Exactly as written, set down the lines from the top of the entries through the line bearing "from Spectrum Computing.", with every picture left out.

(Task data begins)

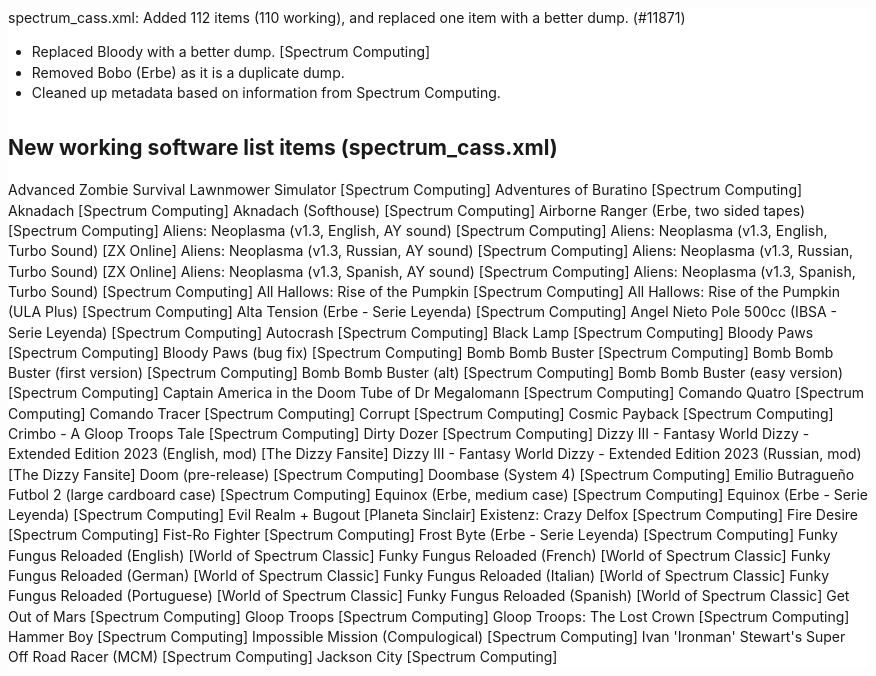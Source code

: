 spectrum_cass.xml: Added 112 items (110 working), and replaced one item with a better dump. (#11871)

* Replaced Bloody with a better dump. [Spectrum Computing]
* Removed Bobo (Erbe) as it is a duplicate dump.
* Cleaned up metadata based on information from Spectrum Computing.

New working software list items (spectrum_cass.xml)
--------------------------------------------
Advanced Zombie Survival Lawnmower Simulator [Spectrum Computing]
Adventures of Buratino [Spectrum Computing]
Aknadach [Spectrum Computing]
Aknadach (Softhouse) [Spectrum Computing]
Airborne Ranger (Erbe, two sided tapes) [Spectrum Computing]
Aliens: Neoplasma (v1.3, English, AY sound) [Spectrum Computing]
Aliens: Neoplasma (v1.3, English, Turbo Sound) [ZX Online]
Aliens: Neoplasma (v1.3, Russian, AY sound) [Spectrum Computing]
Aliens: Neoplasma (v1.3, Russian, Turbo Sound) [ZX Online]
Aliens: Neoplasma (v1.3, Spanish, AY sound) [Spectrum Computing]
Aliens: Neoplasma (v1.3, Spanish, Turbo Sound) [Spectrum Computing]
All Hallows: Rise of the Pumpkin [Spectrum Computing]
All Hallows: Rise of the Pumpkin (ULA Plus) [Spectrum Computing]
Alta Tension (Erbe - Serie Leyenda) [Spectrum Computing]
Angel Nieto Pole 500cc (IBSA - Serie Leyenda) [Spectrum Computing]
Autocrash [Spectrum Computing]
Black Lamp [Spectrum Computing]
Bloody Paws [Spectrum Computing]
Bloody Paws (bug fix) [Spectrum Computing]
Bomb Bomb Buster [Spectrum Computing]
Bomb Bomb Buster (first version) [Spectrum Computing]
Bomb Bomb Buster (alt) [Spectrum Computing]
Bomb Bomb Buster (easy version) [Spectrum Computing]
Captain America in the Doom Tube of Dr Megalomann [Spectrum Computing]
Comando Quatro [Spectrum Computing]
Comando Tracer [Spectrum Computing]
Corrupt [Spectrum Computing]
Cosmic Payback [Spectrum Computing]
Crimbo - A Gloop Troops Tale [Spectrum Computing]
Dirty Dozer [Spectrum Computing]
Dizzy III - Fantasy World Dizzy - Extended Edition 2023 (English, mod) [The Dizzy Fansite]
Dizzy III - Fantasy World Dizzy - Extended Edition 2023 (Russian, mod) [The Dizzy Fansite]
Doom (pre-release) [Spectrum Computing]
Doombase (System 4) [Spectrum Computing]
Emilio Butragueño Futbol 2 (large cardboard case) [Spectrum Computing]
Equinox (Erbe, medium case) [Spectrum Computing]
Equinox (Erbe - Serie Leyenda) [Spectrum Computing]
Evil Realm + Bugout [Planeta Sinclair]
Existenz: Crazy Delfox [Spectrum Computing]
Fire Desire [Spectrum Computing]
Fist-Ro Fighter [Spectrum Computing]
Frost Byte (Erbe - Serie Leyenda) [Spectrum Computing]
Funky Fungus Reloaded (English) [World of Spectrum Classic]
Funky Fungus Reloaded (French) [World of Spectrum Classic]
Funky Fungus Reloaded (German) [World of Spectrum Classic]
Funky Fungus Reloaded (Italian) [World of Spectrum Classic]
Funky Fungus Reloaded (Portuguese) [World of Spectrum Classic]
Funky Fungus Reloaded (Spanish) [World of Spectrum Classic]
Get Out of Mars [Spectrum Computing]
Gloop Troops [Spectrum Computing]
Gloop Troops: The Lost Crown [Spectrum Computing]
Hammer Boy [Spectrum Computing]
Impossible Mission (Compulogical) [Spectrum Computing]
Ivan 'Ironman' Stewart's Super Off Road Racer (MCM) [Spectrum Computing]
Jackson City [Spectrum Computing]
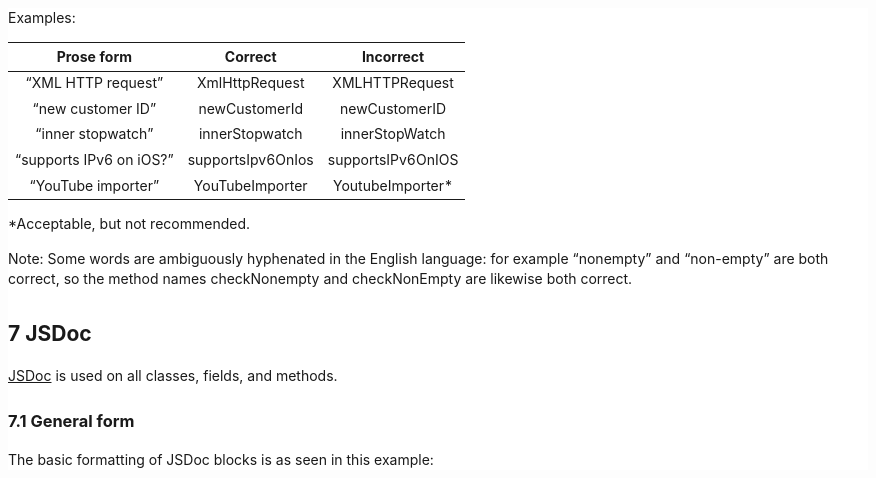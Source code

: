 <p>Examples:</p>

<table>
<thead>
<tr>
<th style="text-align: center">Prose form</th>
<th style="text-align: center">Correct</th>
<th style="text-align: center">Incorrect</th>
</tr>
</thead>

<tbody>
<tr>
<td style="text-align: center"><q>XML HTTP request</q></td>
<td style="text-align: center">XmlHttpRequest</td>
<td style="text-align: center">XMLHTTPRequest</td>
</tr>
<tr>
<td style="text-align: center"><q>new customer ID</q></td>
<td style="text-align: center">newCustomerId</td>
<td style="text-align: center">newCustomerID</td>
</tr>
<tr>
<td style="text-align: center"><q>inner stopwatch</q></td>
<td style="text-align: center">innerStopwatch</td>
<td style="text-align: center">innerStopWatch</td>
</tr>
<tr>
<td style="text-align: center"><q>supports IPv6 on iOS?</q></td>
<td style="text-align: center">supportsIpv6OnIos</td>
<td style="text-align: center">supportsIPv6OnIOS</td>
</tr>
<tr>
<td style="text-align: center"><q>YouTube importer</q></td>
<td style="text-align: center">YouTubeImporter</td>
<td style="text-align: center">YoutubeImporter*</td>
</tr>
</tbody>
</table>

<p>*Acceptable, but not recommended.</p>

<p>Note: Some words are ambiguously hyphenated in the English language: for example <q>nonempty</q> and <q>non-empty</q> are both correct, so the method names checkNonempty and checkNonEmpty are likewise both correct.</p>

<h2 id="jsdoc">7 JSDoc</h2>

<p><a href="https://developers.google.com/closure/compiler/docs/js-for-compiler">JSDoc</a> is used on all classes, fields, and methods.</p>

<h3 id="jsdoc-general-form">7.1 General form</h3>

<p>The basic formatting of JSDoc blocks is as seen in this example:</p>
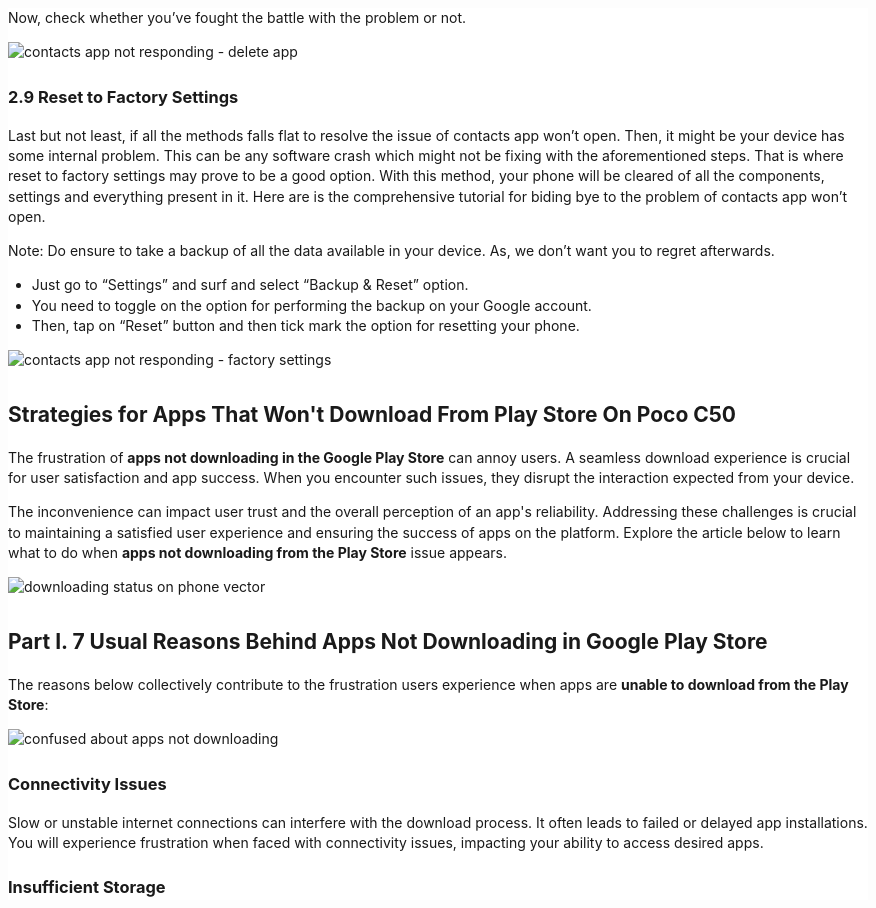 Now, check whether you’ve fought the battle with the problem or not.

![contacts app not responding - delete app](https://images.wondershare.com/drfone/article/2019/04/delete-downloaded-app.jpg)

### 2.9 Reset to Factory Settings

Last but not least, if all the methods falls flat to resolve the issue of contacts app won’t open. Then, it might be your device has some internal problem. This can be any software crash which might not be fixing with the aforementioned steps. That is where reset to factory settings may prove to be a good option. With this method, your phone will be cleared of all the components, settings and everything present in it. Here are is the comprehensive tutorial for biding bye to the problem of contacts app won’t open.

Note: Do ensure to take a backup of all the data available in your device. As, we don’t want you to regret afterwards.

- Just go to “Settings” and surf and select “Backup & Reset” option.
- You need to toggle on the option for performing the backup on your Google account.
- Then, tap on “Reset” button and then tick mark the option for resetting your phone.

![contacts app not responding - factory settings](https://images.wondershare.com/drfone/article/2019/04/reset-android-phone.jpg)

## Strategies for Apps That Won't Download From Play Store On Poco C50

The frustration of **apps not downloading in the Google Play Store** can annoy users. A seamless download experience is crucial for user satisfaction and app success. When you encounter such issues, they disrupt the interaction expected from your device.

The inconvenience can impact user trust and the overall perception of an app's reliability. Addressing these challenges is crucial to maintaining a satisfied user experience and ensuring the success of apps on the platform. Explore the article below to learn what to do when **apps not downloading from the Play Store** issue appears.

![downloading status on phone vector](https://images.wondershare.com/drfone/article/2023/11/app-not-downloading-play-store-01.jpg)

## Part I. 7 Usual Reasons Behind Apps Not Downloading in Google Play Store

The reasons below collectively contribute to the frustration users experience when apps are **unable to download from the Play Store**:

![confused about apps not downloading](https://images.wondershare.com/drfone/article/2023/11/app-not-downloading-play-store-02.jpg)

### Connectivity Issues

Slow or unstable internet connections can interfere with the download process. It often leads to failed or delayed app installations. You will experience frustration when faced with connectivity issues, impacting your ability to access desired apps.

### Insufficient Storage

(Task data ends)

• [Solved problem]:
Source code

: spectrum_cass.xml: Added 112 items (110 working), and replaced one item with a better dump. (#11871)

* Replaced Bloody with a better dump. [Spectrum Computing]
* Removed Bobo (Erbe) as it is a duplicate dump.
* Cleaned up metadata based on information from Spectrum Computing.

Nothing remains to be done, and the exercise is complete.